All of the data that follows should be output again without any alteration.
* * * * * * *
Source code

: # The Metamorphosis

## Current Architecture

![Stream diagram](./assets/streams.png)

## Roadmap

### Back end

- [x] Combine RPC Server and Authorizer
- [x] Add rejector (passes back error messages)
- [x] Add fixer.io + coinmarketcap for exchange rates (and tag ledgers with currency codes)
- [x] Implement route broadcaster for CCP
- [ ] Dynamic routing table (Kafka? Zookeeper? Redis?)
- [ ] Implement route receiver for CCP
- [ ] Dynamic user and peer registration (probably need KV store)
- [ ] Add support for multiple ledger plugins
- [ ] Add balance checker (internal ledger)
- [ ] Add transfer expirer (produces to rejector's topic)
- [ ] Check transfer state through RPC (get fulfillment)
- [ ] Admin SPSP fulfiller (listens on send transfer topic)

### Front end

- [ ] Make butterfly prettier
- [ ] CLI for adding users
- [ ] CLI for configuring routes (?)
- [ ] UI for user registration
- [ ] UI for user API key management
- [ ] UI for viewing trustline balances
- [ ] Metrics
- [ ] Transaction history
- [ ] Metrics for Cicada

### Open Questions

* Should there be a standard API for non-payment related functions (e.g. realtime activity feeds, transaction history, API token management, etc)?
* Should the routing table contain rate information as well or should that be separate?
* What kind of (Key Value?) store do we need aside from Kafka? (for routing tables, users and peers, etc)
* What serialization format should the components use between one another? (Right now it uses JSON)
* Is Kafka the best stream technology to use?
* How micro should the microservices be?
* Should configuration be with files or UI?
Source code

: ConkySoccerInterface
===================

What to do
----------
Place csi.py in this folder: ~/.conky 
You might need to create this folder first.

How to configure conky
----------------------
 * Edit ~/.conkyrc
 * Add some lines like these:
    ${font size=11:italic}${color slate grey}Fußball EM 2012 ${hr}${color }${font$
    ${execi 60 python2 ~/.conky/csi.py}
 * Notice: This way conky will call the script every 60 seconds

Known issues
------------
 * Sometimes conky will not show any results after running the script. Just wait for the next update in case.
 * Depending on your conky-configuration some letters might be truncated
* * * * * * *
Response to this task
Source code

: # The Metamorphosis

## Current Architecture

![Stream diagram](./assets/streams.png)

## Roadmap

### Back end

- [x] Combine RPC Server and Authorizer
- [x] Add rejector (passes back error messages)
- [x] Add fixer.io + coinmarketcap for exchange rates (and tag ledgers with currency codes)
- [x] Implement route broadcaster for CCP
- [ ] Dynamic routing table (Kafka? Zookeeper? Redis?)
- [ ] Implement route receiver for CCP
- [ ] Dynamic user and peer registration (probably need KV store)
- [ ] Add support for multiple ledger plugins
- [ ] Add balance checker (internal ledger)
- [ ] Add transfer expirer (produces to rejector's topic)
- [ ] Check transfer state through RPC (get fulfillment)
- [ ] Admin SPSP fulfiller (listens on send transfer topic)

### Front end

- [ ] Make butterfly prettier
- [ ] CLI for adding users
- [ ] CLI for configuring routes (?)
- [ ] UI for user registration
- [ ] UI for user API key management
- [ ] UI for viewing trustline balances
- [ ] Metrics
- [ ] Transaction history
- [ ] Metrics for Cicada

### Open Questions

* Should there be a standard API for non-payment related functions (e.g. realtime activity feeds, transaction history, API token management, etc)?
* Should the routing table contain rate information as well or should that be separate?
* What kind of (Key Value?) store do we need aside from Kafka? (for routing tables, users and peers, etc)
* What serialization format should the components use between one another? (Right now it uses JSON)
* Is Kafka the best stream technology to use?
* How micro should the microservices be?
* Should configuration be with files or UI?
Source code

: ConkySoccerInterface
===================

What to do
----------
Place csi.py in this folder: ~/.conky 
You might need to create this folder first.

How to configure conky
----------------------
 * Edit ~/.conkyrc
 * Add some lines like these:
    ${font size=11:italic}${color slate grey}Fußball EM 2012 ${hr}${color }${font$
    ${execi 60 python2 ~/.conky/csi.py}
 * Notice: This way conky will call the script every 60 seconds

Known issues
------------
 * Sometimes conky will not show any results after running the script. Just wait for the next update in case.
 * Depending on your conky-configuration some letters might be truncated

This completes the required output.